(WHAT YOU HAVE TO DO): Your task is to restate every entry below word for word and omit the images.

(RECORDS):

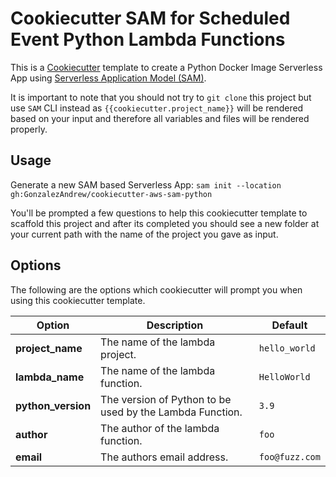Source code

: # Cookiecutter SAM for Scheduled Event Python Lambda Functions

This is a [Cookiecutter](https://github.com/audreyr/cookiecutter) template to create a Python Docker Image Serverless App using [Serverless Application Model (SAM)](https://github.com/aws/serverless-application-model).

It is important to note that you should not try to `git clone` this project but use `SAM` CLI instead as ``{{cookiecutter.project_name}}`` will be rendered based on your input and therefore all variables and files will be rendered properly.

## Usage

Generate a new SAM based Serverless App: `sam init --location gh:GonzalezAndrew/cookiecutter-aws-sam-python`

You'll be prompted a few questions to help this cookiecutter template to scaffold this project and after its completed you should see a new folder at your current path with the name of the project you gave as input.

## Options

The following are the options which cookiecutter will prompt you when using this cookiecutter template.

| Option             | Description                                              | Default        |
|--------------------|----------------------------------------------------------|----------------|
| **project_name**   | The name of the lambda project.                          | `hello_world`  |
| **lambda_name**    | The name of the lambda function.                         | `HelloWorld`   |
| **python_version** | The version of Python to be used by the Lambda Function. | `3.9`          |
| **author**         | The author of the lambda function.                       | `foo`          |
| **email**          | The authors email address.                               | `foo@fuzz.com` |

(ANSWER SECTION):
Source code

: # Cookiecutter SAM for Scheduled Event Python Lambda Functions

This is a [Cookiecutter](https://github.com/audreyr/cookiecutter) template to create a Python Docker Image Serverless App using [Serverless Application Model (SAM)](https://github.com/aws/serverless-application-model).

It is important to note that you should not try to `git clone` this project but use `SAM` CLI instead as ``{{cookiecutter.project_name}}`` will be rendered based on your input and therefore all variables and files will be rendered properly.

## Usage

Generate a new SAM based Serverless App: `sam init --location gh:GonzalezAndrew/cookiecutter-aws-sam-python`

You'll be prompted a few questions to help this cookiecutter template to scaffold this project and after its completed you should see a new folder at your current path with the name of the project you gave as input.

## Options

The following are the options which cookiecutter will prompt you when using this cookiecutter template.

| Option             | Description                                              | Default        |
|--------------------|----------------------------------------------------------|----------------|
| **project_name**   | The name of the lambda project.                          | `hello_world`  |
| **lambda_name**    | The name of the lambda function.                         | `HelloWorld`   |
| **python_version** | The version of Python to be used by the Lambda Function. | `3.9`          |
| **author**         | The author of the lambda function.                       | `foo`          |
| **email**          | The authors email address.                               | `foo@fuzz.com` |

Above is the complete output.